Exercise instructions » Work out how many lines of the material below contain the word "yaml", then write that number alone.

Given records »
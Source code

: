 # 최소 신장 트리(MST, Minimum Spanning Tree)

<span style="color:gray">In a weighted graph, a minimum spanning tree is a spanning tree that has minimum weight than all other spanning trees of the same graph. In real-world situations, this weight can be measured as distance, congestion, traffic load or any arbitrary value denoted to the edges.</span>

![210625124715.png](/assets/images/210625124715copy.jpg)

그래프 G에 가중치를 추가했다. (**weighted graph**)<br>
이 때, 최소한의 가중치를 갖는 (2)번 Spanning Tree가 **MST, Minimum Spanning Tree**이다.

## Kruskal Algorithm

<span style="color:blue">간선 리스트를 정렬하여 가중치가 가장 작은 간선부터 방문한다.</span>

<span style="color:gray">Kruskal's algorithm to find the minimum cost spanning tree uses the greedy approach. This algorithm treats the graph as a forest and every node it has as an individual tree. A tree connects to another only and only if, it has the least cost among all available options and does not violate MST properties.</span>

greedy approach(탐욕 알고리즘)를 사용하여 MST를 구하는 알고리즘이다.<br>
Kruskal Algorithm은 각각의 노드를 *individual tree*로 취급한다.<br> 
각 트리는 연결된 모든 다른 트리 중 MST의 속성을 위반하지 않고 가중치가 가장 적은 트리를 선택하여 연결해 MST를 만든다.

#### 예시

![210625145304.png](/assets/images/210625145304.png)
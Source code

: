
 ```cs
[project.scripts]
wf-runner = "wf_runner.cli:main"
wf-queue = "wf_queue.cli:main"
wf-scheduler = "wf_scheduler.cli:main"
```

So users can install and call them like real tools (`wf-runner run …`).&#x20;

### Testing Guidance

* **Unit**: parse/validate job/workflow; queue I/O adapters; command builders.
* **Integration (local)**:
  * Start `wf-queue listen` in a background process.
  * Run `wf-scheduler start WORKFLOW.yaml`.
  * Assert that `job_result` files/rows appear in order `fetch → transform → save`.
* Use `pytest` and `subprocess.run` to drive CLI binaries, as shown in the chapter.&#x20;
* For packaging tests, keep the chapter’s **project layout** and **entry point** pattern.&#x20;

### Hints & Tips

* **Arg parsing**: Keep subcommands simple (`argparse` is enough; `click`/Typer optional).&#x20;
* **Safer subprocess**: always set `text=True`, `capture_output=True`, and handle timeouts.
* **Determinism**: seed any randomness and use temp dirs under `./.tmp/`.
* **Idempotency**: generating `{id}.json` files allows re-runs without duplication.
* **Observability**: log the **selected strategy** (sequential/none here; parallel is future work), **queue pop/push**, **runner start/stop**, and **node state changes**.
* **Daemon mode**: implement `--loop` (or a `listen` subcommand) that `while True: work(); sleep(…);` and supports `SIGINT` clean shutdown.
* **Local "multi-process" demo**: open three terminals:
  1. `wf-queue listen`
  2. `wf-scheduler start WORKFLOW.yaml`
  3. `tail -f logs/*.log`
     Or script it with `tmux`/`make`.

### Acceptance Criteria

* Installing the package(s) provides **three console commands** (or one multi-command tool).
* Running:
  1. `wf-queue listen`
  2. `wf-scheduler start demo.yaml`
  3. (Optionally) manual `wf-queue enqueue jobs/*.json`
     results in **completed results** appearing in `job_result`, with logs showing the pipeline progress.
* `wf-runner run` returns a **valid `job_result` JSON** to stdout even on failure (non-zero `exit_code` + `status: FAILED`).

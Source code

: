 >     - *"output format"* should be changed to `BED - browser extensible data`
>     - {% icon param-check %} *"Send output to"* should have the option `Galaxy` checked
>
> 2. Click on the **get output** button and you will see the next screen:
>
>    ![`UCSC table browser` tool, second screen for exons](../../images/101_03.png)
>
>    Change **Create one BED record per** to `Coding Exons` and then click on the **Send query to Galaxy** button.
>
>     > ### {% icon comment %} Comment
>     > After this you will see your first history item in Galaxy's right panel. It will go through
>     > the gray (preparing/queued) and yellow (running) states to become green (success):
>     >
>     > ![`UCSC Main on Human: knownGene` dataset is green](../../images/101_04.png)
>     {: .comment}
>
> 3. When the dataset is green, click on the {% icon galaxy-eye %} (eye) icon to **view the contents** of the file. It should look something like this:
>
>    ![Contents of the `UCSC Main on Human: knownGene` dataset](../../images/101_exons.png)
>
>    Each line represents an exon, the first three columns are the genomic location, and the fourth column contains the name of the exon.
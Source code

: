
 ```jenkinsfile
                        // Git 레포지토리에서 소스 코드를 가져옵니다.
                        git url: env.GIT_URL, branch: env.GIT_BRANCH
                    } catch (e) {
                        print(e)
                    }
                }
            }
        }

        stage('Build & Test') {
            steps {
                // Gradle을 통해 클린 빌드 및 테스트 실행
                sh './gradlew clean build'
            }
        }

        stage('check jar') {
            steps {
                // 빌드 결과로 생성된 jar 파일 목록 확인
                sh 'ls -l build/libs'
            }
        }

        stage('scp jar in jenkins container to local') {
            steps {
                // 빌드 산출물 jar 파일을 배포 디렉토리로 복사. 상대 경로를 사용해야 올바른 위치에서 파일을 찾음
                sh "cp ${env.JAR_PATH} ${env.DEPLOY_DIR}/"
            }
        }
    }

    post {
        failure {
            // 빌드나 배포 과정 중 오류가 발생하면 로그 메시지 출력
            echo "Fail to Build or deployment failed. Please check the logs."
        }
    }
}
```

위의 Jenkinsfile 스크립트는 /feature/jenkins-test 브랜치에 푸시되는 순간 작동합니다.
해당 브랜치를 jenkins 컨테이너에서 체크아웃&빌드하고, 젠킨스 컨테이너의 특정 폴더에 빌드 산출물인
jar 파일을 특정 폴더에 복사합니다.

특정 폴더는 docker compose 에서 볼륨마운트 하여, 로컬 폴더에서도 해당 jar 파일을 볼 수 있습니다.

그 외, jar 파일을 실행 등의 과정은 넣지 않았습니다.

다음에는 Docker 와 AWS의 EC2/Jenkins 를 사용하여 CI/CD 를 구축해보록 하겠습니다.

Expected answer » 3